Onamincepiebreak · 23/11/2012 14:39

After 2 year of putting me and our kids through hell, my Ex wants to come back.
He has been a great friend to me recently, but could I forget what he has done to us in the past?
I think the kids would love having there Daddy home, but there are so money things that he did that pushed me to the brink. I also know he wouldn't be willing to cut certain people out of his life that have actually told me to slit my wrists and worse.

If he isn't willing to do that, does that mean he can't really care for me that much?

My family would be so angry at me if I took him back, but should I put the children first? And I miss having a partner, I'm not sure if that means I miss him or just having 'someone' which I will never have, as I don't have a social life at all.

He wants to have a talk in a weeks time Confused

OP posts:
ShamyFarrahCooper · 23/11/2012 14:43

You need to look at how bad things were at their worst. Could you take that again? Do you WANT that again?

How long have you been apart?

I think maybe you are feeling lonely and remembering how it felt to have someone to share life with (kids aside) but if he pushed you to the brink before, what are the chances of him taking it further than that next time?

Just because he wants to talk in a week doesn't mean you have to agree. He doesn't get to set you deadlines or make demands of your time/emotions. You are no longer a couple.

expatinscotland · 23/11/2012 14:51

'I also know he wouldn't be willing to cut certain people out of his life that have actually told me to slit my wrists and worse.'

Then the answer is NO. NO talk. He doesn't get to decide your life anymore.

How about you try dating before even entertaining the idea of taking him back.

You are putting your children first, but leaving someone who made you so miserable and put your financial health in such jeopady.

CogitoErgoSometimes · 23/11/2012 14:51

Absolutely put the children first.... by not allowing this man back in your home to mistreat you all over again. Children want lots of things that we, as caring responsible adults, know isn't good for them. He is one of them.

Get support from your family if you feel yourself weakening. Then work on developing your social life so that you are not so reliant on this man for friendship.

expatinscotland · 23/11/2012 14:53

I'm not surprised he wants to come back, either. He sees you with your life back on track.

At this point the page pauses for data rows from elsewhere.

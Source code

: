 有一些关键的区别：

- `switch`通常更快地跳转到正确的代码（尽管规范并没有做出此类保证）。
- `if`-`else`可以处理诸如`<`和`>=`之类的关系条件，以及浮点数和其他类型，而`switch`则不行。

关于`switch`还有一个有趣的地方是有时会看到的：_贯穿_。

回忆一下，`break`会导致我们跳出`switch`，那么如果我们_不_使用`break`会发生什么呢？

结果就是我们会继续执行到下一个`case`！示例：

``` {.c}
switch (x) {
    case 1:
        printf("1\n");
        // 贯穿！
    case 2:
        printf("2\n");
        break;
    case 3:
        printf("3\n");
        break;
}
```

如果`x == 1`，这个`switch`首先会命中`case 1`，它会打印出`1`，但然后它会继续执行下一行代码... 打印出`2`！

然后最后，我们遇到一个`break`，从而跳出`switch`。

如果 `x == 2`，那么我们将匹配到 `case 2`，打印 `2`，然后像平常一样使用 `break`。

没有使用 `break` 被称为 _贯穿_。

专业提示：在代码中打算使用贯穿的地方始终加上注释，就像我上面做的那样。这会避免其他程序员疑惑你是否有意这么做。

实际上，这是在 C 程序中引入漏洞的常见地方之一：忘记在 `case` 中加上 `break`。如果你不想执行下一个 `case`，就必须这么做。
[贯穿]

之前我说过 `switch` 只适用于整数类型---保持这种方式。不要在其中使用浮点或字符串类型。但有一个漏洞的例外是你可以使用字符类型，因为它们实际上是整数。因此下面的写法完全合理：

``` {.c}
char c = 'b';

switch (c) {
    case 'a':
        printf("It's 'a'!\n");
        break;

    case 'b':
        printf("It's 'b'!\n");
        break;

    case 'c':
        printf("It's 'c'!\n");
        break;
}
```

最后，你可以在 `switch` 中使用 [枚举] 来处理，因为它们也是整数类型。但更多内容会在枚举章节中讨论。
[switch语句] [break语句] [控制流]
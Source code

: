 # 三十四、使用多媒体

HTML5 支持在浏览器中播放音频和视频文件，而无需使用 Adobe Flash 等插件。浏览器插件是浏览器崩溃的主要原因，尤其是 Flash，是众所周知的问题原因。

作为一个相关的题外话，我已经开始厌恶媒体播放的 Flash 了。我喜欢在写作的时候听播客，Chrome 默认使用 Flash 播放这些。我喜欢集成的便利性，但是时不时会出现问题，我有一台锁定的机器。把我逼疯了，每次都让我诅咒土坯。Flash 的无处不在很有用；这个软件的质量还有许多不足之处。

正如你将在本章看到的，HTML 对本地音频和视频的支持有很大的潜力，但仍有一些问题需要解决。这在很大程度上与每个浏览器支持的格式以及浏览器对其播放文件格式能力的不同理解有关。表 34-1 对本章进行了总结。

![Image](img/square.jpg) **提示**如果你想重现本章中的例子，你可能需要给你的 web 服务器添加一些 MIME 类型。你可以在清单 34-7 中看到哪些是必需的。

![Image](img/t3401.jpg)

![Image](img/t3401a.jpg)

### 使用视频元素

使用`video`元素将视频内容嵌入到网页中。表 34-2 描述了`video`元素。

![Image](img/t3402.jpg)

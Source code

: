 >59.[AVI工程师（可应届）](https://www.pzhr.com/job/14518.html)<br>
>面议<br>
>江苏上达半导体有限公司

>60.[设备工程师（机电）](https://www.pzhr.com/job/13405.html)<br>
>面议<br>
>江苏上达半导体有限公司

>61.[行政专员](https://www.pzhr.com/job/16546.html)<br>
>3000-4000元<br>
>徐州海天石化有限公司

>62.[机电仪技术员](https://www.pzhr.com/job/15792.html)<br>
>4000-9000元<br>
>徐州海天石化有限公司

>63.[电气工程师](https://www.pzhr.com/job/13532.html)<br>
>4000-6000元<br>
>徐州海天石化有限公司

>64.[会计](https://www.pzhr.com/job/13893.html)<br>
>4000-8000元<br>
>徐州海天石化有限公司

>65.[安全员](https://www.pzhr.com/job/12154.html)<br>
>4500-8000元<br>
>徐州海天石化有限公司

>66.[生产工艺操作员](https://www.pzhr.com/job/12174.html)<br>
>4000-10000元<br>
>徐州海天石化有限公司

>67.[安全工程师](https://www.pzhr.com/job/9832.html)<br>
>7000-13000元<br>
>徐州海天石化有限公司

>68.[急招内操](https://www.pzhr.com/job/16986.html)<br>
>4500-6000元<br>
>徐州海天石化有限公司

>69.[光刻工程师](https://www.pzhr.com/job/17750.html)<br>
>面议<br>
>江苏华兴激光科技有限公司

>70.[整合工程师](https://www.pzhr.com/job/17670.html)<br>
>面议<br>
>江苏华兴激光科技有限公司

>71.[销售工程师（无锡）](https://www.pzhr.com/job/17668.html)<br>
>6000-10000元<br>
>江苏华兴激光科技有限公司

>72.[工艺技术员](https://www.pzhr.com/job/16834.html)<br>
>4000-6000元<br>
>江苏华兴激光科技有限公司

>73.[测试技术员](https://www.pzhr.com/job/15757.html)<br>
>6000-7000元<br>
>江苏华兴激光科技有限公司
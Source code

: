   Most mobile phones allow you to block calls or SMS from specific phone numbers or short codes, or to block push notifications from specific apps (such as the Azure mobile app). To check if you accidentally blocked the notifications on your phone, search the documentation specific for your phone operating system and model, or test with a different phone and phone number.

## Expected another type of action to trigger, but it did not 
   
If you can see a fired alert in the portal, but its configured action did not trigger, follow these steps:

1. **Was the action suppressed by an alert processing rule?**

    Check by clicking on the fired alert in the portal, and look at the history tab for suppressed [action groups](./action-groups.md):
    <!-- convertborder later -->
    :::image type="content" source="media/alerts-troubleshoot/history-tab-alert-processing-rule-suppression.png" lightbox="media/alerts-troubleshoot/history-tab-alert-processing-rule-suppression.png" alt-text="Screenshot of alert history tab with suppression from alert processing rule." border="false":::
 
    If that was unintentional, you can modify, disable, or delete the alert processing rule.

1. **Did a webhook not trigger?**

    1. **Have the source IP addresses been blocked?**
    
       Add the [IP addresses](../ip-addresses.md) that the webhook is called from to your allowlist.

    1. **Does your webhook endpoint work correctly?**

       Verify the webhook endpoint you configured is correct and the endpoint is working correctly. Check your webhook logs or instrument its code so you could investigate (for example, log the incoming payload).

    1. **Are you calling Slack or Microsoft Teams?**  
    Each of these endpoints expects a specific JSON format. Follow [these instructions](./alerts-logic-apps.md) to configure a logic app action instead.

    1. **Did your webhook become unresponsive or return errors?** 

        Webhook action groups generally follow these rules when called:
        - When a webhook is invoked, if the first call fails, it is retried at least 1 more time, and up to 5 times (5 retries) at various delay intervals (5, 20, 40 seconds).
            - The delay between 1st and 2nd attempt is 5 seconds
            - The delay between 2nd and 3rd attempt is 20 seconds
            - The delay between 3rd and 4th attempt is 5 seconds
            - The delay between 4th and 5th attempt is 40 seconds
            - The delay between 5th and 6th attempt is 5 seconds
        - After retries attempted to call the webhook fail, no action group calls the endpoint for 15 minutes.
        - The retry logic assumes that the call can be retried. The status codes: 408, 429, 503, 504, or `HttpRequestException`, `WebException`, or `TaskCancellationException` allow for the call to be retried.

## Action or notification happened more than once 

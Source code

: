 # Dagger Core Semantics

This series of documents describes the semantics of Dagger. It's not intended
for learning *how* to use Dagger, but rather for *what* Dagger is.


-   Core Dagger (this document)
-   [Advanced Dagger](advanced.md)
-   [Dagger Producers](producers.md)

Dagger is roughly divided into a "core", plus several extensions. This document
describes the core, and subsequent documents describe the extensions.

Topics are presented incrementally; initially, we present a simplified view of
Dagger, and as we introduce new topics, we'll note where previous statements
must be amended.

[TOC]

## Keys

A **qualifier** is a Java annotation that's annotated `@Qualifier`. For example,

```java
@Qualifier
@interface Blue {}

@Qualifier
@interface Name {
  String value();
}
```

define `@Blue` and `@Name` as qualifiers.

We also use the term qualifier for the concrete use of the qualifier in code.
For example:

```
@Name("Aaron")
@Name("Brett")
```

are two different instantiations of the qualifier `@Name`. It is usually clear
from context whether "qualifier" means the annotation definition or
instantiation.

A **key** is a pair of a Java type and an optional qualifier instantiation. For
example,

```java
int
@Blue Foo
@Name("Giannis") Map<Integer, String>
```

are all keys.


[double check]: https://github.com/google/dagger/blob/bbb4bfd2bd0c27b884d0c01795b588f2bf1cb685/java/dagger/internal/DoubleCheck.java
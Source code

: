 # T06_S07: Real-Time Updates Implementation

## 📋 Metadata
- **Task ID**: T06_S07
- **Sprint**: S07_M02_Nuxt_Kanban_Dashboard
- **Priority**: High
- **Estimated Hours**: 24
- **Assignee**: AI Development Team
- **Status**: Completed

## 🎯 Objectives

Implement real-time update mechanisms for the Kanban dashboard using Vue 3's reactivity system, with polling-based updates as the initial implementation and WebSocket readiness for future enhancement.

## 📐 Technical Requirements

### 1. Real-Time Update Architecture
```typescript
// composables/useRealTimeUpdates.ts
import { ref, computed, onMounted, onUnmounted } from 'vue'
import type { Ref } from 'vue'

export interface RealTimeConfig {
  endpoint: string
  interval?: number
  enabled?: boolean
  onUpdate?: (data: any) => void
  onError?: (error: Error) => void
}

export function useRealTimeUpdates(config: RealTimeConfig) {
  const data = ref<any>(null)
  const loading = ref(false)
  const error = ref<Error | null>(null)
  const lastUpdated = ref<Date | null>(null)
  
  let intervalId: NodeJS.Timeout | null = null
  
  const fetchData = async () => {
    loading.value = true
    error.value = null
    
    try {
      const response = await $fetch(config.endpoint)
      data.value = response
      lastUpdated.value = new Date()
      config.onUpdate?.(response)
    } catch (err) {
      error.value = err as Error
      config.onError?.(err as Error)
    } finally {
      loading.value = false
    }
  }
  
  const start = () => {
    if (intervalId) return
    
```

AnyFucker · 23/11/2012 14:58

don't do it for your kids

izzyizin · 23/11/2012 15:00

Cogito has taken the words out of my mouth. Absolutely put the dc first by NOT allowing this man to screw their lives up again.

It's a funny thing about kids... they often have a short attention span and although they may find it a novelty to have their father living at home again, it's probable this will rapidly wear off and they'll wish him gone again.

Work on your self esteem and work on your social life and don't settle for less than you deserve.

As for his 'talk' in a week's time - tell him to fuck off talk to the hand.

Forget the 2 years' of hell he's put you through? That'll only happen when hell freezes over, honey.

MsHighwater · 23/11/2012 15:05

It doesn't matter how much he cares for you. How much you care for him does matter, though. You would have to want him, not just "a partner" and you'd have to be sure that it wasn't, ultimately, going to be bad for the kids to have him come back.